Beverly Smith

Personal information
- Born: April 4, 1960 (age 65)

Career highlights
- 2x Kodak All-American (1981, 1982);
- Women's Basketball Hall of Fame

= Bev Smith =

Canadian basketball player and coach

Beverly "Bev" Smith (born April 4, 1960) is a Canadian basketball player and coach.

Smith played college basketball at the Oregon Ducks, where she was named a Women's Basketball Coaches Association All-American in 1981 and 1982. Her 2004 team made the National Collegiate Athletic Association tournament, after finishing 2nd in the Pacific-10 Conference; that was her second 20-win season. Oregon defeated Texas Christian University to advance to the 2nd round. In 2016, Smith was named to the Pac-12 women's basketball all-century team.

Smith led Canada's national team to a medal in the 1999 Pan American Games.

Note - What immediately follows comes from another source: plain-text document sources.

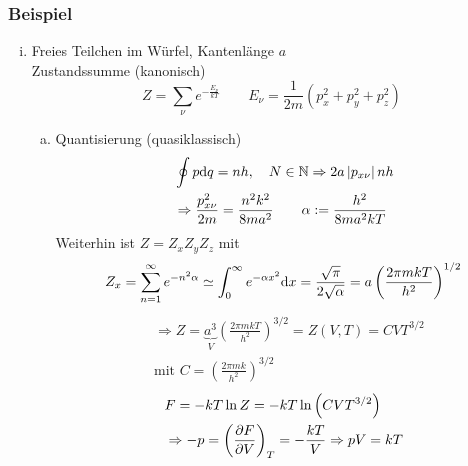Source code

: \subsubsection{Beispiel}
\begin{enumerate}[i)]
    \item Freies Teilchen im Würfel, Kantenlänge $a$ \\
    Zustandssumme (kanonisch)
    \begin{equation}
        Z = \sum_\nu e^{- \frac{E_\nu}{k T}} \qquad E_\nu = \frac{1}{2 m} \left( p_x^2 + p_y^2 + p_z^2 \right)
    \end{equation}
    \begin{enumerate}[a)]
        \item Quantisierung (quasiklassisch)
        \begin{equation}
            \begin{split}
                & \oint p \mathrm{d} q = n h, \quad N \in \mathbb{N} \Rightarrow 2 a \left| p_{x \nu}  \right| n h \\
                & \Rightarrow \frac{p_{x \nu}^2}{2 m} = \frac{n^2 k^2}{8 m a^2} \qquad \alpha := \frac{h^2}{8 m a^2 k T}
            \end{split}
        \end{equation}
        Weiterhin ist $Z = Z_x Z_y Z_z$ mit
        \begin{equation}
            Z_x = \sum_{n=1}^{\infty} e^{-n^2 \alpha} \simeq \int_{0}^{\infty} e^{-\alpha x^2} \mathrm{d} x
            = \frac{\sqrt{\pi}}{2 \sqrt{\alpha}} = a \left( \frac{2 \pi m k T}{h^2} \right)^{1/2}
        \end{equation}
        \begin{equation}
            \begin{split}
                & \Rightarrow Z = \underbrace{a^3}_{V} \left( \frac{2 \pi m k T}{h^2} \right)^{3/2} = Z(V, T) = C V T^{3/2} \\
                & \text{mit } C = \left( \frac{2 \pi m k }{h^2} \right)^{3/2}
            \end{split}
        \end{equation}
        \begin{equation}
            \begin{split}
                & F = - k T \ln Z = - k T \ln \left( C V T^{3/2} \right) \\
                & \Rightarrow - p = \pdi{F}{V}{T} = - \frac{k T}{V} \Rightarrow p V = k T
            \end{split}

\end{equation}
\end{enumerate}
\end{enumerate}
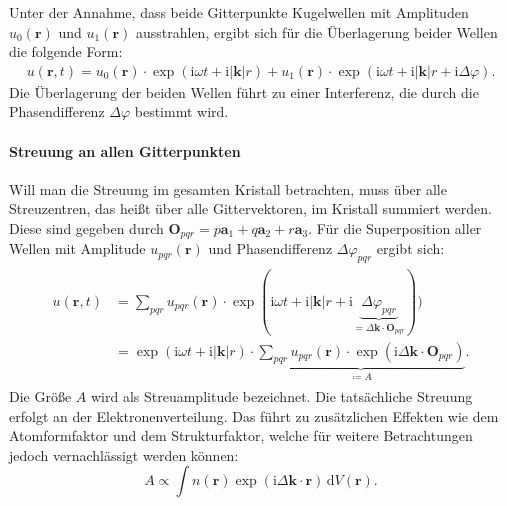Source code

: Unter der Annahme, dass beide Gitterpunkte Kugelwellen mit Amplituden $u_{0}(\mathbf{r})$ und $u_{1}(\mathbf{r})$
ausstrahlen, ergibt sich für die Überlagerung beider Wellen die folgende Form:
\begin{align}
    u(\mathbf{r},t)=u_{0}(\mathbf{r})\cdot \exp(\mathrm{i}\omega t+\mathrm{i}\lvert \mathbf{k}
    \rvert r) + u_{1}(\mathbf{r}) \cdot \exp(\mathrm{i}\omega t + \mathrm{i}\lvert \mathbf{k}
    \rvert r+\mathrm{i}\Delta\varphi).
\end{align}
Die Überlagerung der beiden Wellen führt zu einer Interferenz, die durch die Phasendifferenz $\Delta\varphi$ bestimmt
wird.

\paragraph{Streuung an allen Gitterpunkten}
Will man die Streuung im gesamten Kristall betrachten, muss über alle Streuzentren, das heißt über alle Gittervektoren,
im Kristall summiert werden.
Diese sind gegeben durch $\mathbf{O}_{pqr}=p\mathbf{a}_{1}+q\mathbf{a}_{2}+r\mathbf{a}_{3}$.
Für die Superposition aller Wellen mit Amplitude $u_{pqr}(\mathbf{r})$ und Phasendifferenz $\Delta\varphi_{pqr}$
ergibt sich:
\begin{align}
    \begin{split}
        u(\mathbf{r}, t)
        &=\sum_{pqr} u_{pqr}(\mathbf{r})\cdot \exp(\mathrm{i}\omega t+\mathrm{i}
        \lvert \mathbf{k} \rvert r+\mathrm{i}\underbrace{ \Delta\varphi_{pqr} }_{ = \Delta
        \mathbf{k}\cdot \mathbf{O}_{pqr}})) \\
        &=\exp(\mathrm{i}\omega t+\mathrm{i}\lvert \mathbf{k} \rvert r)\cdot
        \underbrace{ \sum_{pqr}u_{pqr}(\mathbf{r})\cdot \exp(\mathrm{i}\Delta \mathbf{k}
        \cdot \mathbf{O}_{pqr}) }_{ \coloneqq A }.
    \end{split}
    \label{eq:amplitude}
\end{align}
Die Größe $A$ wird als Streuamplitude bezeichnet.
Die tatsächliche Streuung erfolgt an der Elektronenverteilung.
Das führt zu zusätzlichen Effekten wie dem Atomformfaktor und dem Strukturfaktor,
welche für weitere Betrachtungen jedoch vernachlässigt werden können:\autocite[66-69]{Spiess}
\begin{equation}
    A \propto \int n(\mathbf{r}) \exp(\mathrm{i} \Delta \mathbf{k}\cdot
    \mathbf{r}) \, \mathrm{d}V(\mathbf{r}).
    \label{eq:atomformfaktor}
\end{equation}

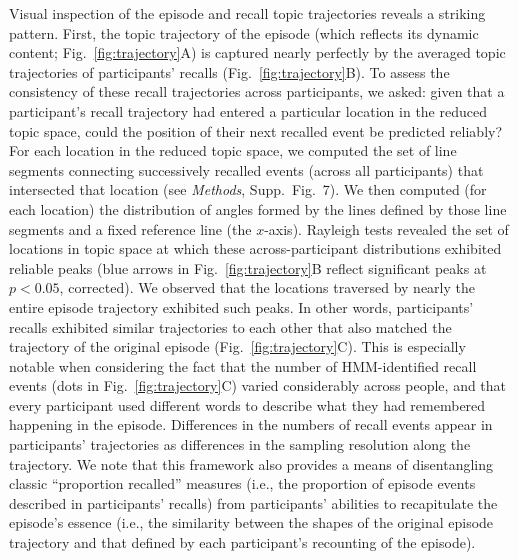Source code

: \documentclass[10pt]{article}
\newcommand{\arrows}{7}
\begin{document}
Visual inspection of the episode and recall topic trajectories reveals a striking pattern.  First, the topic trajectory of the episode (which reflects its dynamic content; Fig.~\ref{fig:trajectory}A) is captured nearly perfectly by the averaged topic trajectories of participants' recalls (Fig.~\ref{fig:trajectory}B).  To assess the consistency of these recall trajectories across participants, we asked: given that a participant's recall trajectory had entered a particular location in the reduced topic space, could the position of their next recalled event be predicted reliably?  For each location in the reduced topic space, we computed the set of line segments connecting successively recalled events (across all participants) that intersected that location (see \textit{Methods}, Supp.\ Fig.~\arrows).  We then computed (for each location) the distribution of angles formed by the lines defined by those line segments and a fixed reference line (the $x$-axis).  Rayleigh tests revealed the set of locations in topic space at which these across-participant distributions exhibited reliable peaks (blue arrows in Fig.~\ref{fig:trajectory}B reflect significant peaks at $p < 0.05$, corrected).  We observed that the locations traversed by nearly the entire episode trajectory exhibited such peaks.  In other words, participants' recalls exhibited similar trajectories to each other that also matched the trajectory of the original episode (Fig.~\ref{fig:trajectory}C).  This is especially notable when considering the fact that the number of HMM-identified recall events (dots in Fig.~\ref{fig:trajectory}C) varied considerably across people, and that every participant used different words to describe what they had remembered happening in the episode.  Differences in the numbers of recall events appear in participants' trajectories as differences in the sampling resolution along the trajectory.  We note that this framework also provides a means of disentangling classic ``proportion recalled'' measures (i.e., the proportion of episode events described in participants' recalls) from participants' abilities to recapitulate the episode's essence (i.e., the similarity between the shapes of the original episode trajectory and that defined by each participant's recounting of the episode).
\end{document}
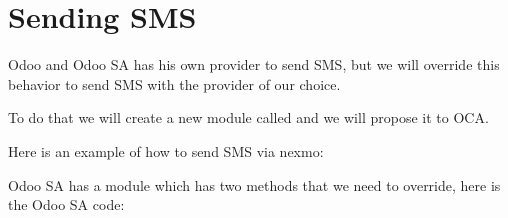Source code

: \documentclass[letterpaper,10pt,english]{sphinxmanual}
\begin{document}
\section{Sending SMS}
\label{\detokenize{technical:sending-sms}}
Odoo and Odoo SA has his own provider to send SMS, but we will override this behavior to
send SMS with the provider of our choice.

To do that we will create a new module called  and we will propose it to OCA.

Here is an example of how to send SMS via nexmo:

\begin{sphinxVerbatim}[commandchars=\\\{\}]
   
   

   

     
     
     
\end{sphinxVerbatim}

Odoo SA has a module  which has two methods that we need to override, here is the Odoo SA code:
\end{document}
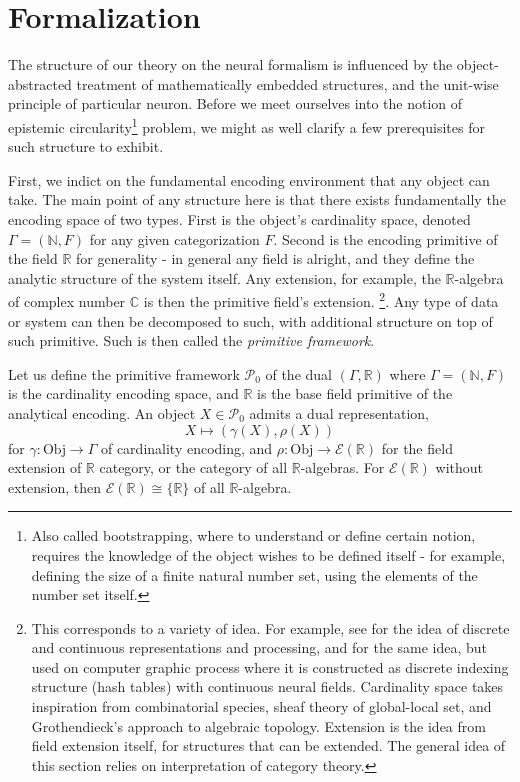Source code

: \section{Formalization}

The structure of our theory on the neural formalism is influenced by the object-abstracted treatment of mathematically embedded structures, and the unit-wise principle of particular neuron. Before we meet ourselves into the notion of epistemic circularity\footnote{Also called bootstrapping, where to understand or define certain notion, requires the knowledge of the object wishes to be defined itself - for example, defining the size of a finite natural number set, using the elements of the number set itself.} problem, we might as well clarify a few prerequisites for such structure to exhibit. 

First, we indict on the fundamental encoding environment that any object can take. The main point of any structure here is that there exists fundamentally the encoding space of two types. First is the object's cardinality space, denoted $\Gamma=(\mathbb{N},F)$ for any given categorization $F$. Second is the encoding primitive of the field $\mathbb{R}$ for generality - in general any field is alright, and they define the analytic structure of the system itself. Any extension, for example, the $\mathbb{R}$-algebra of complex number $\mathbb{C}$ is then the primitive field's extension. \footnote{This corresponds to a variety of idea. For example, see \cite{Cartuyvels_2021} for the idea of discrete and continuous representations and processing, and \cite{M_ller_2022} for the same idea, but used on computer graphic process where it is constructed as discrete indexing structure (hash tables) with continuous neural fields. Cardinality space takes inspiration from combinatorial species, sheaf theory of global-local set, and Grothendieck's approach to algebraic topology. Extension is the idea from field extension itself, for structures that can be extended. The general idea of this section relies on interpretation of category theory.}. Any type of data or system can then be decomposed to such, with additional structure on top of such primitive. Such is then called the \textit{primitive framework}. 

\begin{definition}
    Let us define the primitive framework $\mathcal{P}_{0}$ of the dual $(\Gamma, \mathbb{R})$ where $\Gamma=(\mathbb{N},F)$ is the cardinality encoding space, and $\mathbb{R}$ is the base field primitive of the analytical encoding. An object $X\in \mathcal{P}_{0}$ admits a dual representation, 
    \begin{equation}
        X \mapsto (\gamma(X),\rho(X))
    \end{equation}
    for $\gamma: \mathrm{Obj}\to \Gamma$ of cardinality encoding, and $\rho:\mathrm{Obj}\to\mathcal{E}(\mathbb{R})$ for the field extension of $\mathbb{R}$ category, or the category of all $\mathbb{R}$-algebras. For $\mathcal{E}(\mathbb{R})$ without extension, then $\mathcal{E}(\mathbb{R})\cong \{\mathbb{R}\}$ of all $\mathbb{R}$-algebra. 
\end{definition}

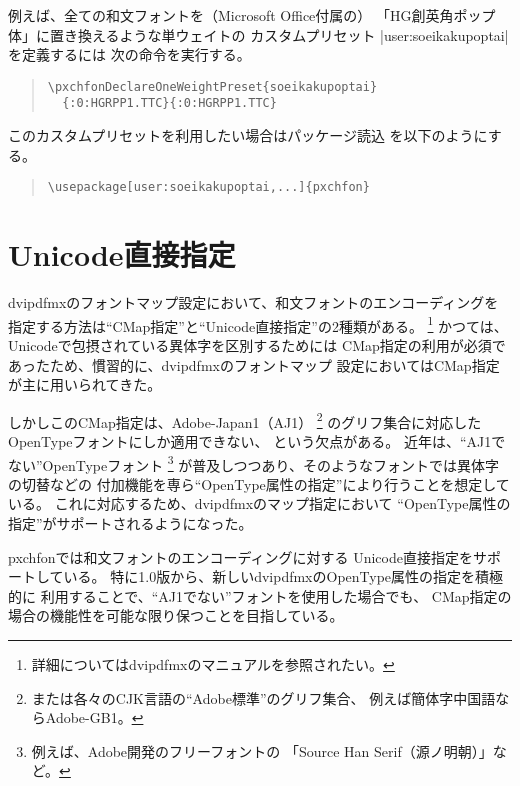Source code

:\documentclass[uplatex,dvipdfmx,a4paper]{jsarticle}
\newcommand{\Pkg}[1]{\textsf{#1}}
\begin{document}
例えば、全ての和文フォントを（Microsoft Office付属の）
「HG創英角ポップ体」に置き換えるような単ウェイトの
カスタムプリセット |user:soeikakupoptai| を定義するには
次の命令を実行する。
\begin{quote}\small\begin{verbatim}                                      
\pxchfonDeclareOneWeightPreset{soeikakupoptai}
  {:0:HGRPP1.TTC}{:0:HGRPP1.TTC}
\end{verbatim}\end{quote}

このカスタムプリセットを利用したい場合はパッケージ読込
を以下のようにする。
\begin{quote}\small\begin{verbatim}                                      
\usepackage[user:soeikakupoptai,...]{pxchfon}
\end{verbatim}\end{quote}


\section{Unicode直接指定}
\label{sec:DirectUnicode}

dvipdfmxのフォントマップ設定において、和文フォントのエンコーディングを
指定する方法は“CMap指定”と“Unicode直接指定”の2種類がある。
\footnote{詳細についてはdvipdfmxのマニュアルを参照されたい。}
かつては、Unicodeで包摂されている異体字を区別するためには
CMap指定の利用が必須であったため、慣習的に、dvipdfmxのフォントマップ
設定においてはCMap指定が主に用いられてきた。

しかしこのCMap指定は、Adobe-Japan1（AJ1）%
\footnote{または各々のCJK言語の“Adobe標準”のグリフ集合、
例えば簡体字中国語ならAdobe-GB1。}%
のグリフ集合に対応したOpenTypeフォントにしか適用できない、
という欠点がある。
近年は、“AJ1でない”OpenTypeフォント
\footnote{例えば、Adobe開発のフリーフォントの
「Source Han Serif（源ノ明朝）」など。}%
が普及しつつあり、そのようなフォントでは異体字の切替などの
付加機能を専ら“OpenType属性の指定”により行うことを想定している。
これに対応するため、dvipdfmxのマップ指定において
“OpenType属性の指定”がサポートされるようになった。

\Pkg{pxchfon}では和文フォントのエンコーディングに対する
Unicode直接指定をサポートしている。
特に1.0版から、新しいdvipdfmxのOpenType属性の指定を積極的に
利用することで、“AJ1でない”フォントを使用した場合でも、
CMap指定の場合の機能性を可能な限り保つことを目指している。
\end{document}
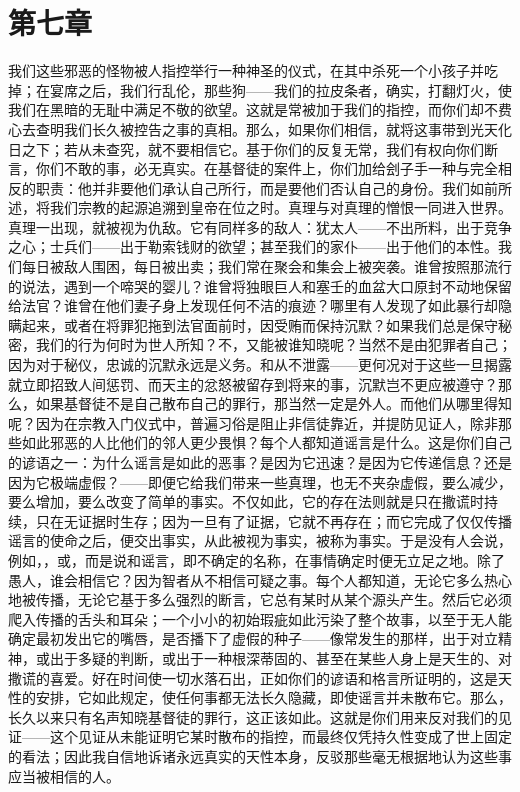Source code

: \section{第七章}

我们这些邪恶的怪物被人指控举行一种神圣的仪式，在其中杀死一个小孩子并吃掉；在宴席之后，我们行乱伦，那些狗——我们的拉皮条者，确实，打翻灯火，使我们在黑暗的无耻中满足不敬的欲望。这就是常被加于我们的指控，而你们却不费心去查明我们长久被控告之事的真相。那么，如果你们相信，就将这事带到光天化日之下；若从未查究，就不要相信它。基于你们的反复无常，我们有权向你们断言，你们不敢的事，必无真实。在基督徒的案件上，你们加给刽子手一种与完全相反的职责：他并非要他们承认自己所行，而是要他们否认自己的身份。我们如前所述，将我们宗教的起源追溯到皇帝在位之时。真理与对真理的憎恨一同进入世界。真理一出现，就被视为仇敌。它有同样多的敌人：犹太人——不出所料，出于竞争之心；士兵们——出于勒索钱财的欲望；甚至我们的家仆——出于他们的本性。我们每日被敌人围困，每日被出卖；我们常在聚会和集会上被突袭。谁曾按照那流行的说法，遇到一个啼哭的婴儿？谁曾将独眼巨人和塞壬的血盆大口原封不动地保留给法官？谁曾在他们妻子身上发现任何不洁的痕迹？哪里有人发现了如此暴行却隐瞒起来，或者在将罪犯拖到法官面前时，因受贿而保持沉默？如果我们总是保守秘密，我们的行为何时为世人所知？不，又能被谁知晓呢？当然不是由犯罪者自己；因为对于秘仪，忠诚的沉默永远是义务。和从不泄露——更何况对于这些一旦揭露就立即招致人间惩罚、而天主的忿怒被留存到将来的事，沉默岂不更应被遵守？那么，如果基督徒不是自己散布自己的罪行，那当然一定是外人。而他们从哪里得知呢？因为在宗教入门仪式中，普遍习俗是阻止非信徒靠近，并提防见证人，除非那些如此邪恶的人比他们的邻人更少畏惧？每个人都知道谣言是什么。这是你们自己的谚语之一：为什么谣言是如此的恶事？是因为它迅速？是因为它传递信息？还是因为它极端虚假？——即便它给我们带来一些真理，也无不夹杂虚假，要么减少，要么增加，要么改变了简单的事实。不仅如此，它的存在法则就是只在撒谎时持续，只在无证据时生存；因为一旦有了证据，它就不再存在；而它完成了仅仅传播谣言的使命之后，便交出事实，从此被视为事实，被称为事实。于是没有人会说，例如，，或，而是说和谣言，即不确定的名称，在事情确定时便无立足之地。除了愚人，谁会相信它？因为智者从不相信可疑之事。每个人都知道，无论它多么热心地被传播，无论它基于多么强烈的断言，它总有某时从某个源头产生。然后它必须爬入传播的舌头和耳朵；一个小小的初始瑕疵如此污染了整个故事，以至于无人能确定最初发出它的嘴唇，是否播下了虚假的种子——像常发生的那样，出于对立精神，或出于多疑的判断，或出于一种根深蒂固的、甚至在某些人身上是天生的、对撒谎的喜爱。好在时间使一切水落石出，正如你们的谚语和格言所证明的，这是天性的安排，它如此规定，使任何事都无法长久隐藏，即使谣言并未散布它。那么，长久以来只有名声知晓基督徒的罪行，这正该如此。这就是你们用来反对我们的见证——这个见证从未能证明它某时散布的指控，而最终仅凭持久性变成了世上固定的看法；因此我自信地诉诸永远真实的天性本身，反驳那些毫无根据地认为这些事应当被相信的人。\par

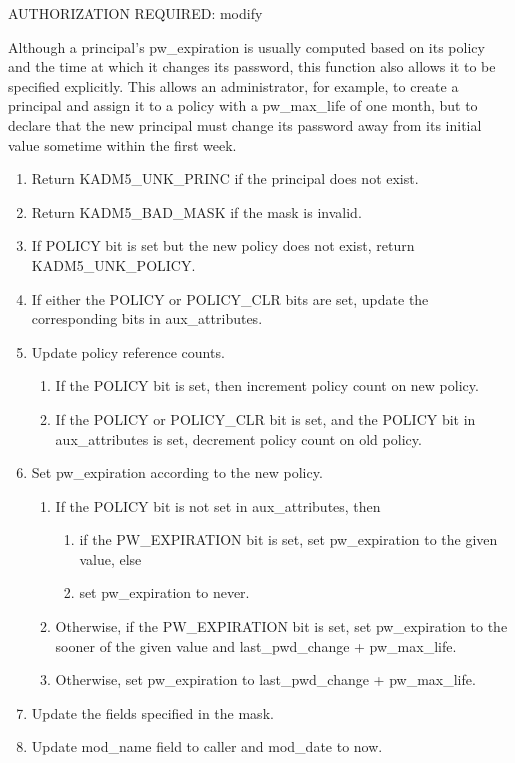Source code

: AUTHORIZATION REQUIRED: modify

Although a principal's pw_expiration is usually computed based on its
policy and the time at which it changes its password, this function
also allows it to be specified explicitly.  This allows an
administrator, for example, to create a principal and assign it to a
policy with a pw_max_life of one month, but to declare that the new
principal must change its password away from its initial value
sometime within the first week.

\begin{enumerate}
\item Return KADM5_UNK_PRINC if the principal does not exist.
\item Return KADM5_BAD_MASK if the mask is invalid.
\item If POLICY bit is set but the new policy does not exist, return
KADM5_UNK_POLICY.
\item If either the POLICY or POLICY_CLR bits are set, update the
corresponding bits in aux_attributes.

\item Update policy reference counts.
\begin{enumerate}
\item If the POLICY bit is set, then increment policy count on new
policy.
\item If the POLICY or POLICY_CLR bit is set, and the POLICY bit in
aux_attributes is set, decrement policy count on old policy.
\end{enumerate}

\item Set pw_expiration according to the new policy.
\begin{enumerate}
\item If the POLICY bit is not set in aux_attributes, then
\begin{enumerate}
\item if the PW_EXPIRATION bit is set, set pw_expiration to the given
value, else
\item set pw_expiration to never.
\end{enumerate}
\item Otherwise, if the PW_EXPIRATION bit is set, set pw_expiration to
the sooner of the given value and last_pwd_change + pw_max_life.
\item Otherwise, set pw_expiration to last_pwd_change + pw_max_life.
\end{enumerate}

\item Update the fields specified in the mask.
\item Update mod_name field to caller and mod_date to now.
\end{enumerate}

While playing at Oregon, the team had a record of 93–19. She held school records for points in a game (38), points in a season (632), points in a career (2,063), rebounds in a game (26), rebounds in a season (376), rebounds in a career (1,362), and assists in a career (443).

Smith played in Italian clubs Vicenza (1982-1985, 1989–1990) and Ferrara (1986-1988), winning three Italian championships and two European Cups.

She was the women's basketball program head coach at the Oregon Ducks from 2001 to 2009, having succeeded controversial coach Jody Runge. She posted a Pac-10 conference record of 61-83 and an overall record of 123-121
 The 2002 team won the Women's National Invitation Tournament Championship. The 2005 team won a first-round game in the NCAA tournament. The 2007 team received a bye in the WNIT and won a second-round game.

Later she became the assistant coach for the Canadian Women's National Team and helped lead the team to back-to-back gold medals in 2015 at the Pan American Games in Toronto and the FIBA Americas in Edmonton, qualifying for the 2016 Olympic Games in Rio.

She is a member of the Canadian Basketball Hall of Fame. In 2004, Smith was elected to the Women's Basketball Hall of Fame, located in Knoxville, Tennessee.